_SOURCE MATERIAL:_
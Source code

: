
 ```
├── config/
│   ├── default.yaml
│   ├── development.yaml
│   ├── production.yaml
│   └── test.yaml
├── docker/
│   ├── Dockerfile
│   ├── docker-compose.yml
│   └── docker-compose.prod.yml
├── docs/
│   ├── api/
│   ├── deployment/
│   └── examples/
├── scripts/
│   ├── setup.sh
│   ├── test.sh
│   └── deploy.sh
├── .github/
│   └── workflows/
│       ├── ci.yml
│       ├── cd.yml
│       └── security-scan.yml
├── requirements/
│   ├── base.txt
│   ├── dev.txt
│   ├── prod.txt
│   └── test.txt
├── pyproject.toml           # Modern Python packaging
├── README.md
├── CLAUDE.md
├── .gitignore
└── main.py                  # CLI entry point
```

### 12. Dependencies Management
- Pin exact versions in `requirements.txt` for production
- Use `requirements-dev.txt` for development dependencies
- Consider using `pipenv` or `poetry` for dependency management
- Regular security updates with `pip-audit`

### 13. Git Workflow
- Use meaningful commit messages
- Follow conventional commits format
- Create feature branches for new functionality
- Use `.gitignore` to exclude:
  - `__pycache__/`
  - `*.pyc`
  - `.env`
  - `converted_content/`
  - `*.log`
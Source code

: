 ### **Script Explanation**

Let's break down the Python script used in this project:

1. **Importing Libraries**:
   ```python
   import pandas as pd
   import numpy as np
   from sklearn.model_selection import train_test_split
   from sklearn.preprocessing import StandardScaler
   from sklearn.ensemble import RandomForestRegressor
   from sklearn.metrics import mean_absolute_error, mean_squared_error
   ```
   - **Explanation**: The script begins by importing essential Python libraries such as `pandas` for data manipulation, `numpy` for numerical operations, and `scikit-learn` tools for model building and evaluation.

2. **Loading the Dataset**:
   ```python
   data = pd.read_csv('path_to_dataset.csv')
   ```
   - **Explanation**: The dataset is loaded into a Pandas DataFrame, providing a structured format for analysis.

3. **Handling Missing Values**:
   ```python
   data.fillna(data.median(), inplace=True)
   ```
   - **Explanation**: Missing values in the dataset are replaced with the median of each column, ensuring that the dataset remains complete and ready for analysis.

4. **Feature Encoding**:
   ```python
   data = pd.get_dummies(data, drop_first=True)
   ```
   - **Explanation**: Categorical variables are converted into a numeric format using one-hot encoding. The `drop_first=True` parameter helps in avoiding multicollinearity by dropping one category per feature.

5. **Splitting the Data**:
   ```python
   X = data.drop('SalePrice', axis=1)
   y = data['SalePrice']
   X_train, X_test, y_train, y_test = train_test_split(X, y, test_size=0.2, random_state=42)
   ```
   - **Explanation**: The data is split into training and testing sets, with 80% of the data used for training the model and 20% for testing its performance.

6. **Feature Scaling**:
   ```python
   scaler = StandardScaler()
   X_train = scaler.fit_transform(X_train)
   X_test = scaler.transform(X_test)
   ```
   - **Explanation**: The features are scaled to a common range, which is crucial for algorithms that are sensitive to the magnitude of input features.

_TASK INSTRUCTIONS:_
Whenever the string "yaml" shows up in a line above, copy that line.

_RESPONSE AREA:_
│   ├── default.yaml
│   ├── development.yaml
│   ├── production.yaml
│   └── test.yaml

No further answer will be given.